We classify research according to the needs of the researchers. Before delving into the specific types of research, become clear about what you and your organization need. 

When considering research types, reflect on how you could classify your needs for research and information. That goes for the type of information, what you hope it will do for you, how you wish to apply it, and how you'll need to obtain it.

We can classify research according to:

  • Its purpose

  • How you can use it

  • The type of data you’ll use

  • The required depth of scope

  • How you obtain the data

  • When you can carry it out

  • What information sources you’ll use

  • The type of inferences you’re making

  • How much you’ll manipulate the variables

Main research categories

Research falls into two main categories:

  1. Fundamental

  2. Applied

Fundamental research

Fundamental (aka "basic" or "theoretical") research studies how things work without trying to alter them. The goal is simply to broaden your understanding of a topic. You'll then be better able to explain processes and put forward improved explanations or theories about them.

Studies relying on fundamental research are information-based, which builds an organization's knowledge. Businesses can use fundamental research studies to learn more about things like customer behavior, cash flow, and other activities essential to the business's function.

Applied research

Applied research is based on problem-solving and achieving a goal. It differs from fundamental research, as there's a purpose beyond gaining understanding. It applies knowledge to achieve a desired outcome.

We can further categorize this type of research into:

  1. Technological research aimed at improving processes or product efficiency

  2. Scientific research that you apply to predict and control outcomes

Organizations use solution-based applied research to resolve a defined problem.

Additional types of research

A greater understanding of the many types of research helps you better select research methods according to your needs. As you'll see, some of these methods overlap, some are diametrically opposed, and some must work alongside others.

Exploratory research

By delving into existing knowledge on a topic, valuable sources of additional knowledge become more obvious. There's little to no question involved—rather, the researcher explores existing knowledge to establish solid foundations on a topic.
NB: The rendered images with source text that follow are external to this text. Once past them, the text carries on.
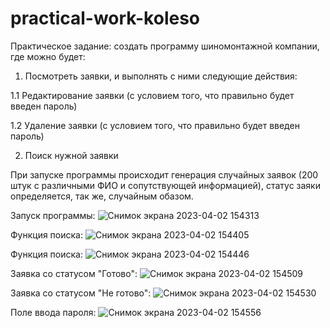# practical-work-koleso

Практическое задание: создать программу шиномонтажной компании, где можно будет:
1) Посмотреть заявки, и выполнять с ними следующие действия:

1.1 Редактирование заявки (с условием того, что правильно будет введен пароль) 

1.2 Удаление заявки (с условием того, что правильно будет введен пароль)

2) Поиск нужной заявки

При запуске программы происходит генерация случайных заявок (200 штук с различными ФИО и сопутствующей информацией), статус заяки определяется, так же, случайным обазом.

Запуск программы:
![Снимок экрана 2023-04-02 154313](https://user-images.githubusercontent.com/114875538/229354590-3a8f8f8a-6e71-481f-8724-184c41e4a778.png)

Функция поиска:
![Снимок экрана 2023-04-02 154405](https://user-images.githubusercontent.com/114875538/229354612-cd24edf3-1bee-41c2-a6f2-84846aa30e9f.png)

Функция поиска:
![Снимок экрана 2023-04-02 154446](https://user-images.githubusercontent.com/114875538/229354700-433a7211-c410-4a4e-ac73-34c31a3a6429.png)

Заявка со статусом "Готово":
![Снимок экрана 2023-04-02 154509](https://user-images.githubusercontent.com/114875538/229354624-664462fb-dd4e-4ebc-aa7b-4067281b48c4.png)

Заявка со статусом "Не готово":
![Снимок экрана 2023-04-02 154530](https://user-images.githubusercontent.com/114875538/229354638-1011bf16-0ee3-4665-9ac4-2aa288d6b5e2.png)

Поле ввода пароля: 
![Снимок экрана 2023-04-02 154556](https://user-images.githubusercontent.com/114875538/229354655-3d41063f-d717-4a4d-9357-454d9a088234.png)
Use case: When delving into uncharted territory, compiling what's already known into user-friendly research feeds is incredibly useful.

Evaluative research

This type of research examines the impact of policies on groups or other subjects. These often result in a particular use or distribution of resources according to a specific agenda or overall aim.

Use case: Evaluating how certain organizational policies impact costs, people, program performance, and other factors. The hallmark of evaluative research is capturing data openly but within a predetermined framework.

Field research

This is research you gather onsite or "in the field." You use it when location-based observations and data collection are necessary.

Use case: Taking photographs during a property inspection, which you can remotely compile into a cloud-based research repository.

Laboratory research

Unlike field research, laboratory research takes place in a tightly controlled, closed setting. It usually involves fixed procedures and strict control over lab conditions to reduce variables.

Use case: Eliminating every possible variable while tracking the exact procedure of a lab experiment to ensure you can replicate it. Here, lab reports must be as lean and unbiased as possible.

Fixed research

To reduce variables, researchers will fix their procedures according to standardized tests. You predetermine the duration and frequency of testing, location, type, and quantity of data subjects. Fixed research methods are without variation.

Use case: Analyzing highly sensitive electronic equipment in a "cleanroom," where project access control is necessary to ensure proper procedures at every stage.

Flexible research

In flexible research, procedural changes are acceptable (such as for individual case studies) or the only way to proceed (such as ethnographic studies).

Use case: Behavioral research involving a research diary study to discover unknown behaviors. These unknowns, once known, might guide how you conduct the research further.

Classification research

By classifying data elements into categories, you're better able to navigate that data for various other purposes. Breaking groups down into subgroups or classifying groups as part of a larger grouping improves basic understanding of a subject.

Use case: After breaking down a huge data silo, classification is an option to create order from research that hasn't yet seen the light of day.

For example, we have a classification system for animals. Should we discover a slew of species, classification into existing or new categories would be a great next step to determine how they fit into our existing world.

Comparative research

Comparative research reveals how different data elements, individuals, or groups relate to each other. This research points to where data elements overlap and where they differ.

Use case: As you acquire new information, you'll want to efficiently correlate data with existing data to understand it contextually and develop new, data-driven theories.

Cross-sectional research

Also known as "synchronous" research, cross-sectional research studies a group (or, more often, a subgroup) at a single point in time. This research gives detailed insight into the condition of a particular subject of study. You can also view a cross-section as representative of a larger group.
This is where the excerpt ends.